Early, long an outspoken opponent of what he sees as SEIU’s staff-driven unionism, devotes much of Civil Wars to a withering critique of the partnership model of growth favored by Stern, who retired in 2010.
Early argues, “The Stern/SEIU model (with some honorable local union exceptions) abhors rank and file initiative, shop floor militancy, and democratic decision-making by workers themselves. In the name of ‘building power for workers,’ it embraces labor-management cooperation (from a position of weakness), bureaucratic consolidation, and top-down control.”
In painstaking detail, Early dissects SEIU’s most controversial activities: the top-down organizing of home care workers, Stern’s promotion of labor-management cooperation, and the consolidation of local unions that produced centralized mega-locals. Early details SEIU’s war with the CNA, contrasting the CNA’s “aggressively marketed brand of ‘social unionism’ to Stern’s ‘new corporate unionism,’” including a detailed account of SEIU’s thuggish attack on the 2008 Labor Notes conference.
Civil Wars includes a chapter on SEIU’s mostly abandoned attempt to adopt an 800-number form of unionism, creating call centers to process grievances and member complaints.
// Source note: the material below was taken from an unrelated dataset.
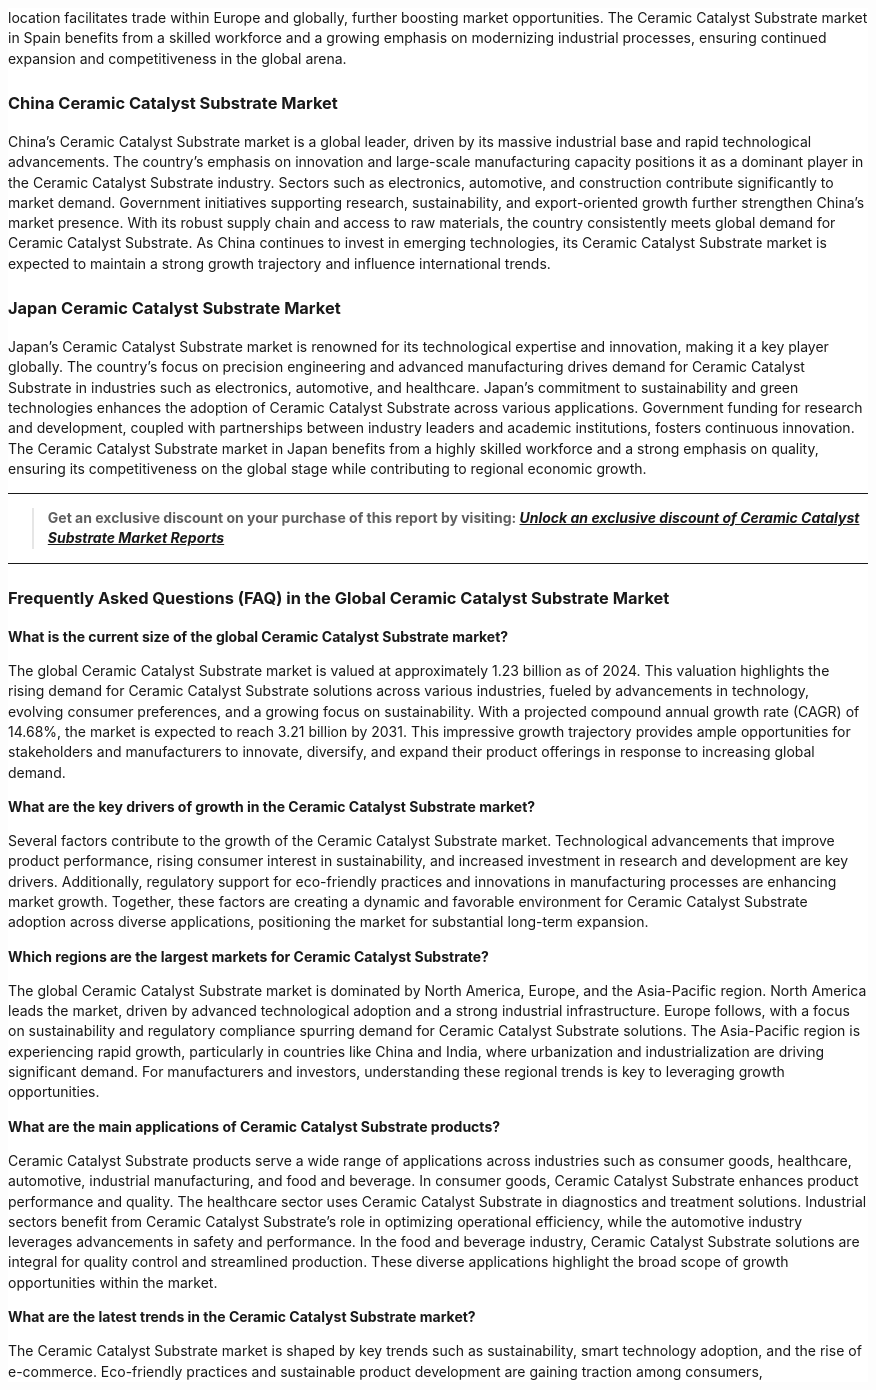 location facilitates trade within Europe and globally, further boosting market opportunities. The Ceramic Catalyst Substrate market in Spain benefits from a skilled workforce and a growing emphasis on modernizing industrial processes, ensuring continued expansion and competitiveness in the global arena.</p><h3>China Ceramic Catalyst Substrate Market</h3><p>China&rsquo;s Ceramic Catalyst Substrate market is a global leader, driven by its massive industrial base and rapid technological advancements. The country&rsquo;s emphasis on innovation and large-scale manufacturing capacity positions it as a dominant player in the Ceramic Catalyst Substrate industry. Sectors such as electronics, automotive, and construction contribute significantly to market demand. Government initiatives supporting research, sustainability, and export-oriented growth further strengthen China&rsquo;s market presence. With its robust supply chain and access to raw materials, the country consistently meets global demand for Ceramic Catalyst Substrate. As China continues to invest in emerging technologies, its Ceramic Catalyst Substrate market is expected to maintain a strong growth trajectory and influence international trends.</p><h3>Japan Ceramic Catalyst Substrate Market</h3><p>Japan&rsquo;s Ceramic Catalyst Substrate market is renowned for its technological expertise and innovation, making it a key player globally. The country&rsquo;s focus on precision engineering and advanced manufacturing drives demand for Ceramic Catalyst Substrate in industries such as electronics, automotive, and healthcare. Japan&rsquo;s commitment to sustainability and green technologies enhances the adoption of Ceramic Catalyst Substrate across various applications. Government funding for research and development, coupled with partnerships between industry leaders and academic institutions, fosters continuous innovation. The Ceramic Catalyst Substrate market in Japan benefits from a highly skilled workforce and a strong emphasis on quality, ensuring its competitiveness on the global stage while contributing to regional economic growth.</p><hr /><blockquote><p><strong>Get an exclusive discount on your purchase of this report by visiting: <em><a href="://marketresearchpulse.com/ask-for-discount/116853?utm_source=Github&amp;utm_medium=0116">Unlock an exclusive discount of Ceramic Catalyst Substrate Market Reports</a></em>&nbsp;</strong></p></blockquote><hr /><h3>Frequently Asked Questions (FAQ) in the Global Ceramic Catalyst Substrate Market</h3><p><strong>What is the current size of the global Ceramic Catalyst Substrate market?</strong></p><p>The global Ceramic Catalyst Substrate market is valued at approximately 1.23 billion as of 2024. This valuation highlights the rising demand for Ceramic Catalyst Substrate solutions across various industries, fueled by advancements in technology, evolving consumer preferences, and a growing focus on sustainability. With a projected compound annual growth rate (CAGR) of 14.68%, the market is expected to reach 3.21 billion by 2031. This impressive growth trajectory provides ample opportunities for stakeholders and manufacturers to innovate, diversify, and expand their product offerings in response to increasing global demand.</p><p><strong>What are the key drivers of growth in the Ceramic Catalyst Substrate market?</strong></p><p>Several factors contribute to the growth of the Ceramic Catalyst Substrate market. Technological advancements that improve product performance, rising consumer interest in sustainability, and increased investment in research and development are key drivers. Additionally, regulatory support for eco-friendly practices and innovations in manufacturing processes are enhancing market growth. Together, these factors are creating a dynamic and favorable environment for Ceramic Catalyst Substrate adoption across diverse applications, positioning the market for substantial long-term expansion.</p><p><strong>Which regions are the largest markets for Ceramic Catalyst Substrate?</strong></p><p>The global Ceramic Catalyst Substrate market is dominated by North America, Europe, and the Asia-Pacific region. North America leads the market, driven by advanced technological adoption and a strong industrial infrastructure. Europe follows, with a focus on sustainability and regulatory compliance spurring demand for Ceramic Catalyst Substrate solutions. The Asia-Pacific region is experiencing rapid growth, particularly in countries like China and India, where urbanization and industrialization are driving significant demand. For manufacturers and investors, understanding these regional trends is key to leveraging growth opportunities.</p><p><strong>What are the main applications of Ceramic Catalyst Substrate products?</strong></p><p>Ceramic Catalyst Substrate products serve a wide range of applications across industries such as consumer goods, healthcare, automotive, industrial manufacturing, and food and beverage. In consumer goods, Ceramic Catalyst Substrate enhances product performance and quality. The healthcare sector uses Ceramic Catalyst Substrate in diagnostics and treatment solutions. Industrial sectors benefit from Ceramic Catalyst Substrate&rsquo;s role in optimizing operational efficiency, while the automotive industry leverages advancements in safety and performance. In the food and beverage industry, Ceramic Catalyst Substrate solutions are integral for quality control and streamlined production. These diverse applications highlight the broad scope of growth opportunities within the market.</p><p><strong>What are the latest trends in the Ceramic Catalyst Substrate market?</strong></p><p>The Ceramic Catalyst Substrate market is shaped by key trends such as sustainability, smart technology adoption, and the rise of e-commerce. Eco-friendly practices and sustainable product development are gaining traction among consumers,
Early reminds us that a union is an organization of workers based in the workplace, not a service that customers can phone to obtain. Early contrasts SEIU’s approach with the mobilizing model initiated by a Communication Workers local that reduced reliance on paid staff by building up the steward structure. (Early was a CWA staffer for 27 years.)
The chapters dissecting SEIU’s trampling of union democracy is the heart of Civil Wars. Early says he “became increasingly concerned that some progressive trade unionists were not only abandoning ‘participatory democracy,’ a still-worthwhile Sixties notion; they were creating union structures that disenfranchise workers to a greater degree than ‘old guard’ unions do.”
In the name of restructuring to better fight employers, SEIU consolidated local unions and trusteed leadership of local unions that did not get with Stern’s program. According to Early, “Outside of SEIU, national union trusteeships have never been employed so systematically to re-make a union, and, in the process, reduce the proportion of former rank-and-file members in the leadership of what is supposed to be a “workers’ organization.”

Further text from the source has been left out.